▶ **The task**
Pictures in the entries below are to be left out; otherwise, reproduce exactly the lines from the first through the line containing "Thank you for".

*** Block opens ***

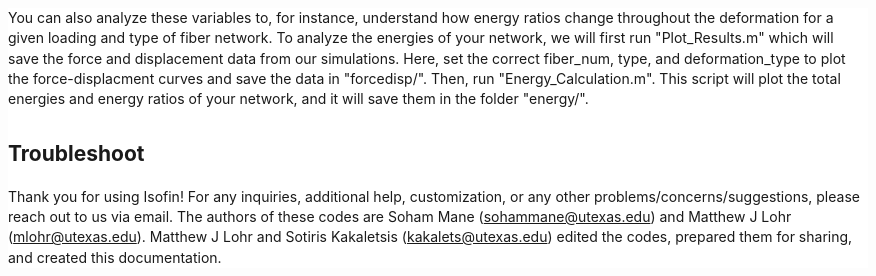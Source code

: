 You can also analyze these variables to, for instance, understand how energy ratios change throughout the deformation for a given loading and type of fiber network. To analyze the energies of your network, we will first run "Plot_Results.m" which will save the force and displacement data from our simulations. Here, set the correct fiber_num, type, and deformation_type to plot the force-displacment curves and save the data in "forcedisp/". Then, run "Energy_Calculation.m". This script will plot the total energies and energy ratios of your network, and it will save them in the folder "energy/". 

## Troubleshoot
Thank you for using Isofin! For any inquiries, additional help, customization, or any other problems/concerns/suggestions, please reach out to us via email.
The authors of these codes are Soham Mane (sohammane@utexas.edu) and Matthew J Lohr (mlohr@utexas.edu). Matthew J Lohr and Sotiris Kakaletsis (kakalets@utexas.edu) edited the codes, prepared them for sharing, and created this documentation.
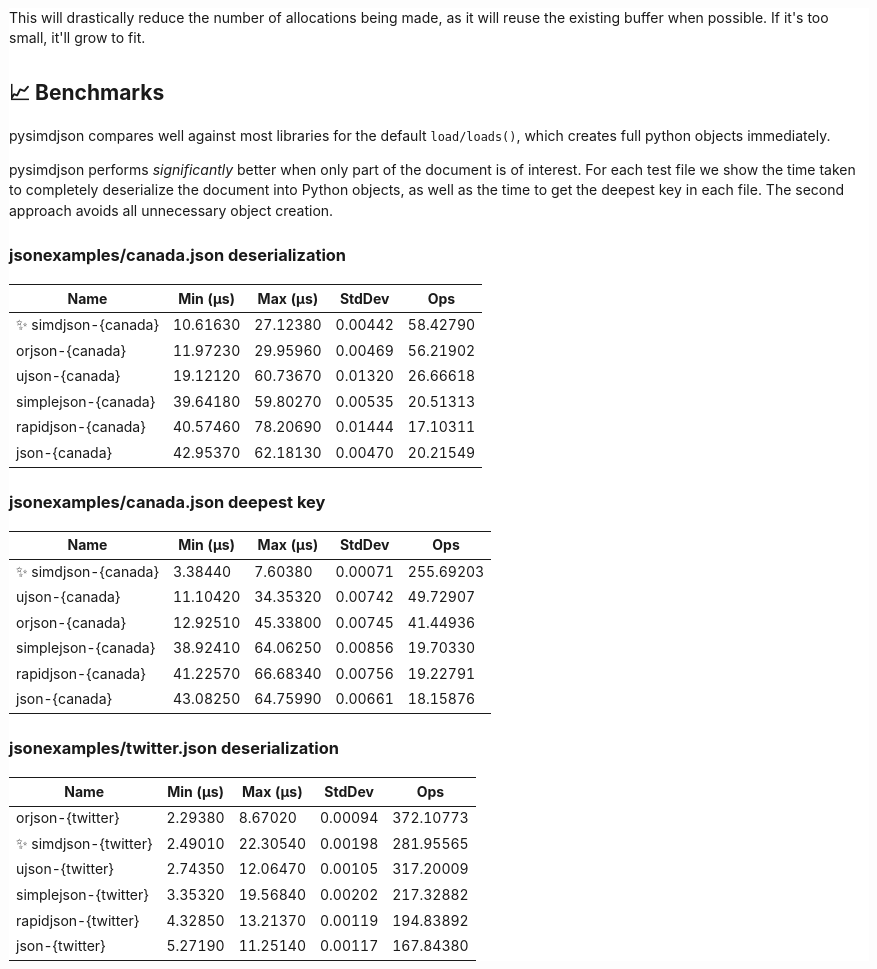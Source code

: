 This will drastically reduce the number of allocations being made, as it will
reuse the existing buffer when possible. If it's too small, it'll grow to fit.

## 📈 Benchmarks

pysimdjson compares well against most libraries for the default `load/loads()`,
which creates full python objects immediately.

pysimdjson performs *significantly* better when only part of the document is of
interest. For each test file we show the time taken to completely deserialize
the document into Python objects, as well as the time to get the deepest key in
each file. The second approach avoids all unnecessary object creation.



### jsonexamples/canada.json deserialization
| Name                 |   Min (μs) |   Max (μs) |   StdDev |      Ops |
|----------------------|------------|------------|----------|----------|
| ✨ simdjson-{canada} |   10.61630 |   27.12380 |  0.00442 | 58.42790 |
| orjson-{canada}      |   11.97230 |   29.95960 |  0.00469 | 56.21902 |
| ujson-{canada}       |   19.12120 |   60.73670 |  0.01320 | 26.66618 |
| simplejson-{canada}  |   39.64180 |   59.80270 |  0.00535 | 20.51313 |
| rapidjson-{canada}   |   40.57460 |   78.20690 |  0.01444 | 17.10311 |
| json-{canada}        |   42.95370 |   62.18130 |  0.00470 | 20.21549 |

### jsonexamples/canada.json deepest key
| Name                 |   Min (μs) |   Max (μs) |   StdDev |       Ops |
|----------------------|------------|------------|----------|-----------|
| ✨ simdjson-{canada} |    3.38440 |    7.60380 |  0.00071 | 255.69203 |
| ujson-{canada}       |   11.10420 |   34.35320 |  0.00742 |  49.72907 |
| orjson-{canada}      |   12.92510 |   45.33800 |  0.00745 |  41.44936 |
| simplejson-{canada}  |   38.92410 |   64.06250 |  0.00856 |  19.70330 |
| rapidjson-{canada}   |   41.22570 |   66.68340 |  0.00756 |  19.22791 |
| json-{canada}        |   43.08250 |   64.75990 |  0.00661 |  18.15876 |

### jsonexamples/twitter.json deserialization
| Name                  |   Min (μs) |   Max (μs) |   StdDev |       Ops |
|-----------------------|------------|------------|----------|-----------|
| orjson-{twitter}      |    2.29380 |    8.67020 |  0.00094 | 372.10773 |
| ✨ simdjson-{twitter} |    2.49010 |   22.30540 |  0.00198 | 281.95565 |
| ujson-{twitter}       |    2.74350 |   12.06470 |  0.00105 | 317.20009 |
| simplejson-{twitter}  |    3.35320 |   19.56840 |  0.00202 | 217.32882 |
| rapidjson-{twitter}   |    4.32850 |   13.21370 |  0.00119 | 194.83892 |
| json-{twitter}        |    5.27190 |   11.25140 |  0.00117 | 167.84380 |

*** Block closes ***

▶ **The completed task**
Source code

: You can also analyze these variables to, for instance, understand how energy ratios change throughout the deformation for a given loading and type of fiber network. To analyze the energies of your network, we will first run "Plot_Results.m" which will save the force and displacement data from our simulations. Here, set the correct fiber_num, type, and deformation_type to plot the force-displacment curves and save the data in "forcedisp/". Then, run "Energy_Calculation.m". This script will plot the total energies and energy ratios of your network, and it will save them in the folder "energy/". 

## Troubleshoot
Thank you for using Isofin! For any inquiries, additional help, customization, or any other problems/concerns/suggestions, please reach out to us via email.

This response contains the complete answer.